This is the first in a four-part series on Statistical Process Control (SPC), which is the foundation for Six Sigma, providing the best known method for capturing the Voice of the Process and using data to manage a process. Organizations that practice Statistical Process Control as part of a comprehensive quality management system will identify required Six Sigma Projects and Kaizen events more readily, complete them more quickly and not only hold the gains but continue to improve after a Six Sigma project is completed. Identifying stability in a process enables capability studies, DPMO calculation and baselining; without stability, most of our other statistical tests on process data are suspect. In the series, we will explore the history of Statistical Process Control, some of its most common tools and concepts, and specific Six Sigma applications.
Statistical Process Control History
Seeds for Statistical Process Control, and for the Quality Movement and Six Sigma, were sewn in the farm fields of England; the academic halls of Paris, Goettingen, Cambridge (England and Massachusetts) and Princeton; the steel mills of New York and Pennsylvania; auto manufacturing plants in Michigan (and later Tokyo and Kyoto); and telephone equipment manufacturing plants of New Jersey and the Midwest. For while Ford and Taylor were developing scientific methods for reducing work to measurable components, Fisher and Hotelling were building on the statistical theories of Galton, LaPlace and Gauss and beginning to build statistics into a coherent set of methods for providing truly scientific measurements.

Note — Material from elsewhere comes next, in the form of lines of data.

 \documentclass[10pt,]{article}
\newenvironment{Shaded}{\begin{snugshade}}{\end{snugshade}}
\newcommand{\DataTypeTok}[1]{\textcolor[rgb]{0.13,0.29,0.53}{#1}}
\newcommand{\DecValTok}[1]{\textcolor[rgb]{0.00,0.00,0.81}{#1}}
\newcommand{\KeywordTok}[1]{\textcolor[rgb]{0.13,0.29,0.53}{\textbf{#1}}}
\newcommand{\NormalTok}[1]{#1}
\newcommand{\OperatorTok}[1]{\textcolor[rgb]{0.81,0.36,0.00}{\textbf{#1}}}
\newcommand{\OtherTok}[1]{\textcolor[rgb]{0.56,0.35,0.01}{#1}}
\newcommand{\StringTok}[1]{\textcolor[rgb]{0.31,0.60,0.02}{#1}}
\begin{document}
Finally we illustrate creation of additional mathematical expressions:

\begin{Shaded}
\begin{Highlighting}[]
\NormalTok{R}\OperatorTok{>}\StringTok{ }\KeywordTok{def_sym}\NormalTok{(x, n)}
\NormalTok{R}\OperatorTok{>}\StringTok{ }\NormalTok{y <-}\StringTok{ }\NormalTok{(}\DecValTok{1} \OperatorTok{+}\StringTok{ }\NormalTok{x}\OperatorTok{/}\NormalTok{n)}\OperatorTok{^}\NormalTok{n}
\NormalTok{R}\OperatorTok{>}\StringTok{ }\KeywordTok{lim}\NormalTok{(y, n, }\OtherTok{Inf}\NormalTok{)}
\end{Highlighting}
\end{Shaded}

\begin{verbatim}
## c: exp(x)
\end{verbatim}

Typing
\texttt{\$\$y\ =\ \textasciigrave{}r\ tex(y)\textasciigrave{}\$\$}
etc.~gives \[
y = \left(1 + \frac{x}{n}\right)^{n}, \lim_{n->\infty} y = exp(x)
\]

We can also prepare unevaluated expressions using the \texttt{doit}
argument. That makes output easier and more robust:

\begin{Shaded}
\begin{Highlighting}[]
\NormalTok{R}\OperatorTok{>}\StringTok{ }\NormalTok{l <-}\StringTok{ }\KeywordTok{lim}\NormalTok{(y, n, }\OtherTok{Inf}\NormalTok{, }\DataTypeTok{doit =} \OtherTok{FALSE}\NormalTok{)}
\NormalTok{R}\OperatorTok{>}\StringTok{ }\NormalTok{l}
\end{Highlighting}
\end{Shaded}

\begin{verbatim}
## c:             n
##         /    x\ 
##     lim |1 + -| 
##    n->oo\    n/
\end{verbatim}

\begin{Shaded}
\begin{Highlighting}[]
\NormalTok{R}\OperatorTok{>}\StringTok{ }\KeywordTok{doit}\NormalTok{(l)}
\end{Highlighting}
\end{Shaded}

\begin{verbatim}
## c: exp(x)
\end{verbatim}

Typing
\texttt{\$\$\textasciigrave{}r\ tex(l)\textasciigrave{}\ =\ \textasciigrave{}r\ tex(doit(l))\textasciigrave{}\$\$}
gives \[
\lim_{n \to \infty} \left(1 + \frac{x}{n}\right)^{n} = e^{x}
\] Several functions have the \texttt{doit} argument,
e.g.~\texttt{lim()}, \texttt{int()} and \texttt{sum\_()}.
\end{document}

This groundwork set the stage for an innovator in the right place and the right time. The most technologically-advanced equipment being commercialized at the time was all being developed in the telephone industry. American Telephone and Telegraph (AT&T) hired the cream of the engineering crop and gave them state-of-the-art laboratories and a great deal of creative freedom. Walter Shewhart, a doctor of physics, was hired by Western Electric, the manufacturing unit for AT&T, to "study the carbon microphone and to develop experimental techniques for measuring its properties."1 Shewhart, who had studied with Fisher in England, was extremely interested in statistical methods—methods then new to engineering applications—and he began to look for more ways to incorporate them into the manufacture of telephone components.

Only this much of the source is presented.